For a show that brands itself as consumer protection against the siren song of Big Wellness, its message about medicine is puzzling. Many of the series’ heroes refuse medical treatment for serious conditions and their decision to instead choose unproven therapies is portrayed as correct. There’s the essential oil saleswoman who claims her inoperable brain tumour vanished thanks to frankincense, cloves, oregano and tea tree oil. Another man refuses hernia surgery and receives bee stings instead, claiming success. He then ropes in his entire family to the bee venom clinic to treat all of their health problems. The show travels to Gaza and Mongolia to bring us some of these apparently favourable outcomes. But what it does not do clearly enough is to explore the reason why the very anecdotes on which it is built are unreliable. Dr. Novella begins to explain this but is cut off by the editor. Testimonials, as endearing as they are on camera, simplify an often complex story. We see “disease, intervention, no disease.” What we don’t see are the other treatments used in parallel, the natural course of the disease, the half-forgotten evidence that doesn’t fit the theory, the regression of symptom severity, and any embellishment or lie the storyteller chooses to contribute to their tale.

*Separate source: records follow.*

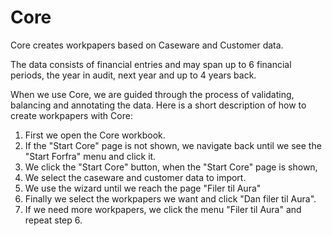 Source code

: # Core

Core creates workpapers based on Caseware and Customer data.

The data consists of financial entries and may span up to 6 financial periods, the year in audit, next year and up to 4 years back.

When we use Core, we are guided through the process of validating, balancing and annotating the data. Here is a short description of how to create workpapers with Core:

1) First we open the Core workbook.
2) If the "Start Core" page is not shown, we navigate back until we see the "Start Forfra" menu and click it.
3) We click the "Start Core" button, when the "Start Core" page is shown, 
4) We select the caseware and customer data to import.
5) We use the wizard until we  reach the page "Filer til Aura"
6) Finally we select the workpapers we want and click "Dan filer til Aura".
7) If we need more workpapers, we click the menu "Filer til Aura" and repeat step 6.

(Un)Well warns against extremes in the search for health but allows so many pseudoscientific claims to stand unchecked, it practically endorses many of the practices it aims to denounce. Human breast milk available for sale on the Internet often contains disease-causing bacteria as an expert warns, but unchecked stories crowd her out. We witness a bodybuilder who gets cut on what he calls “boob juice”; future Mongolian wrestlers who seemingly thrive on their mother’s milk until the age of eight; and a man who allegedly cured his prostate cancer by becoming a loyal customer of a human milk bank.

The danger signals are marginal. The human appeal is in focus. Viewers will see what they want to see, and Netflix will continue to do (un)well.

Take-home message:
- The Netflix docuseries (Un)Well takes a look at six wellness trends and their potential dangers: essential oils, tantric sex, human breast milk, fasting, ayahuasca, and bee sting therapy.
- The show focuses much of its attention on people who claim to benefit from these trends and who often make bad arguments in support of unproven and disproven interventions.
- Experts point out the dangers of these wellness trends but, with some exceptions, they take a secondary role in the narrative of the show.